Slashed, burnt, beaten
and torn life paper.
Sleep is the
past, dream is everlasting.
OH YES!! dream,
the mind plays at night.
Like a game a
game that I liked.
I prefer to
dream; it takes over my thought.
Not hearing the
abuse, not hearing the scream.
Prisoner, that’s
what I am, trapped.
I am running in
my dream to get out.
Keep running
girl, the light is there.
Chains, feeling
captive, must be free.
Every day is
torment, Why you do this?
LEAVE ME ALONE!!
I HATE YOU!!!
You keep
suffering me. LET ME GO!!!
But I dream of
the day to be free.
The day that I
will belong, to a good life.
A good life, it’s
my dream, my time.
I have hope. I
WILL SURVIVE. I WILL LIVE.
You can’t keep me
down, you are so sad.
Maybe your past
was hurtful.
So you hurt
others, just like you hurt me.
Who’s to blame,
your poor childhood.
Mama couldn’t
help you, save yourself.
Your broken past,
that caused pain to others.
But I have to get
out, no more stories.
No more listening
to your broken record.
This is my dream,
my show.
My mountains are
in front of me.
I’ll overcome;
you’ll see. I am strong.
And I will prove
to you, that you are wrong.
LISELLE POWDER
LISELLE POWDER was born in the small Caribbean island of Trinidad. Born to Edwina Warner (deceased)and Bindley Powder, she is the last of six siblings. She is divorced and a mother of two daughters and a grand daughter.

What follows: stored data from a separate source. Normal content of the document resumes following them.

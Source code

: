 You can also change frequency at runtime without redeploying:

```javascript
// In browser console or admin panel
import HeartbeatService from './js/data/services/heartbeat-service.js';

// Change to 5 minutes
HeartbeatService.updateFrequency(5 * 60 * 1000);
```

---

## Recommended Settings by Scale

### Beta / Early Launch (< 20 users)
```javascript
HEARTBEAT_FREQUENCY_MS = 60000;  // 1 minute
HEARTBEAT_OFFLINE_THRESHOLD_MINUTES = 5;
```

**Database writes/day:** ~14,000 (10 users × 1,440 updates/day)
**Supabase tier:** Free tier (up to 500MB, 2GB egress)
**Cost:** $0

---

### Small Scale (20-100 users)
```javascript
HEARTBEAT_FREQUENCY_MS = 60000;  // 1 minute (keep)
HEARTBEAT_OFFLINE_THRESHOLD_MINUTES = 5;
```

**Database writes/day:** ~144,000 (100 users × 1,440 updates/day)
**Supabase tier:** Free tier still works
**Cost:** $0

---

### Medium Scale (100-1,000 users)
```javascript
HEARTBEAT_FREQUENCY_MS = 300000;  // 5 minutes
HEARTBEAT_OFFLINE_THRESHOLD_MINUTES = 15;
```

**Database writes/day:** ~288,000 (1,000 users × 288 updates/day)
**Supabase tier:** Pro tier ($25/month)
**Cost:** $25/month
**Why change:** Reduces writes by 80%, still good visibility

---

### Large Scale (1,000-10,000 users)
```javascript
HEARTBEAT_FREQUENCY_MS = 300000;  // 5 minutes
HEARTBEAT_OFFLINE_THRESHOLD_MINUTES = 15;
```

Having migrated to the US in 2014, she decided to write poetry about her experiences coming to America. She met with Edna White an Author, and the rest was history. Liselle has written in Edna’s book “No Sweet Meat Tell Me The Truth” and contribute to the school newspaper where she works, she also writes in Ms. Edna’s Magazine called “SPEAK MAGAZINE.” and wrote her first short story titled “Teenage Mon” and her poetry book titled “Still Overcoming”. With her continuous writing, she was entered in an Anthology for the month of June of this year 2020. Liselle is also an artist and has also sold some of her work. Liselle hope one day to have her first Art Show in the near future. Liselle has come a long way and she strives to be the best of top poets and artist the world is yet to see.